What you need to do →
Where a record contains an image, leave the image out and print the rest exactly.

Saved data entries
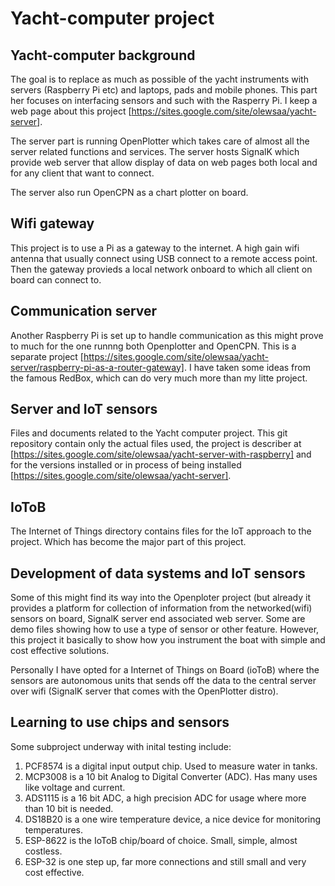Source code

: # Yacht-computer project
## Yacht-computer background

The goal is to replace as much as possible of the yacht instruments with servers (Raspberry Pi etc) and laptops, pads and mobile phones. This part her focuses on interfacing sensors and such with the Rasperry Pi.
I keep a web page about this project [https://sites.google.com/site/olewsaa/yacht-server].

The server part is running OpenPlotter which takes care of almost all the server related functions and services. The server hosts SignalK which provide web server that allow display of data on web pages both local and for any client that want to connect. 

The server also run OpenCPN as a chart plotter on board. 

## Wifi gateway

This project is to use a Pi as a gateway to the internet. A high gain wifi antenna that usually connect using USB connect to a remote access point. Then the gateway provieds a local network onboard to which all client on board can connect to.  

## Communication server  

Another Raspberry Pi is set up to handle communication as this might prove to much for the one runnng both Openplotter and OpenCPN. This is a separate project [https://sites.google.com/site/olewsaa/yacht-server/raspberry-pi-as-a-router-gateway]. I have taken some ideas from the famous RedBox, which can do very much more than my litte project.

## Server and IoT sensors

Files and documents related to the Yacht computer project. This git repository contain only the actual files used, the project is describer at [https://sites.google.com/site/olewsaa/yacht-server-with-raspberry]
and for the versions installed or in process of being installed [https://sites.google.com/site/olewsaa/yacht-server].

## IoToB
The Internet of Things directory contains files for the IoT approach to the project. 
Which has become the major part of this project. 

## Development of data systems and IoT sensors 

Some of this might find its way into the Openploter project (but already it provides a platform for collection 
of information from the networked(wifi) sensors on board, SignalK server end associated web server. 
Some are demo files showing how to use a type of sensor or other feature. However, this project it basically to 
show how you instrument the boat with simple and cost effective solutions. 

Personally I have opted for a Internet of Things on Board (ioToB) where the sensors are autonomous units that 
sends off the data to the central server over wifi (SignalK server that comes with the OpenPlotter distro).

## Learning to use chips and sensors

Some subproject underway with inital testing include:

1. PCF8574 is a digital input output chip. Used to measure water in tanks.
2. MCP3008 is a 10 bit Analog to Digital Converter (ADC). Has many uses like voltage and current.
3. ADS1115 is a 16 bit ADC, a high precision ADC for usage where more than 10 bit is needed. 
4. DS18B20 is a one wire temperature device, a nice device for monitoring temperatures.
5. ESP-8622 is the IoToB chip/board of choice. Small, simple, almost costless.
6. ESP-32 is one step up, far more connections and still small and very cost effective.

Finished task →
Source code

: # Yacht-computer project
## Yacht-computer background

The goal is to replace as much as possible of the yacht instruments with servers (Raspberry Pi etc) and laptops, pads and mobile phones. This part her focuses on interfacing sensors and such with the Rasperry Pi.
I keep a web page about this project [https://sites.google.com/site/olewsaa/yacht-server].

The server part is running OpenPlotter which takes care of almost all the server related functions and services. The server hosts SignalK which provide web server that allow display of data on web pages both local and for any client that want to connect. 

The server also run OpenCPN as a chart plotter on board. 

## Wifi gateway

This project is to use a Pi as a gateway to the internet. A high gain wifi antenna that usually connect using USB connect to a remote access point. Then the gateway provieds a local network onboard to which all client on board can connect to.  

## Communication server  

Another Raspberry Pi is set up to handle communication as this might prove to much for the one runnng both Openplotter and OpenCPN. This is a separate project [https://sites.google.com/site/olewsaa/yacht-server/raspberry-pi-as-a-router-gateway]. I have taken some ideas from the famous RedBox, which can do very much more than my litte project.

## Server and IoT sensors

Files and documents related to the Yacht computer project. This git repository contain only the actual files used, the project is describer at [https://sites.google.com/site/olewsaa/yacht-server-with-raspberry]
and for the versions installed or in process of being installed [https://sites.google.com/site/olewsaa/yacht-server].

## IoToB
The Internet of Things directory contains files for the IoT approach to the project. 
Which has become the major part of this project. 

## Development of data systems and IoT sensors 

Some of this might find its way into the Openploter project (but already it provides a platform for collection 
of information from the networked(wifi) sensors on board, SignalK server end associated web server. 
Some are demo files showing how to use a type of sensor or other feature. However, this project it basically to 
show how you instrument the boat with simple and cost effective solutions. 

Personally I have opted for a Internet of Things on Board (ioToB) where the sensors are autonomous units that 
sends off the data to the central server over wifi (SignalK server that comes with the OpenPlotter distro).

## Learning to use chips and sensors

Some subproject underway with inital testing include:

1. PCF8574 is a digital input output chip. Used to measure water in tanks.
2. MCP3008 is a 10 bit Analog to Digital Converter (ADC). Has many uses like voltage and current.
3. ADS1115 is a 16 bit ADC, a high precision ADC for usage where more than 10 bit is needed. 
4. DS18B20 is a one wire temperature device, a nice device for monitoring temperatures.
5. ESP-8622 is the IoToB chip/board of choice. Small, simple, almost costless.
6. ESP-32 is one step up, far more connections and still small and very cost effective.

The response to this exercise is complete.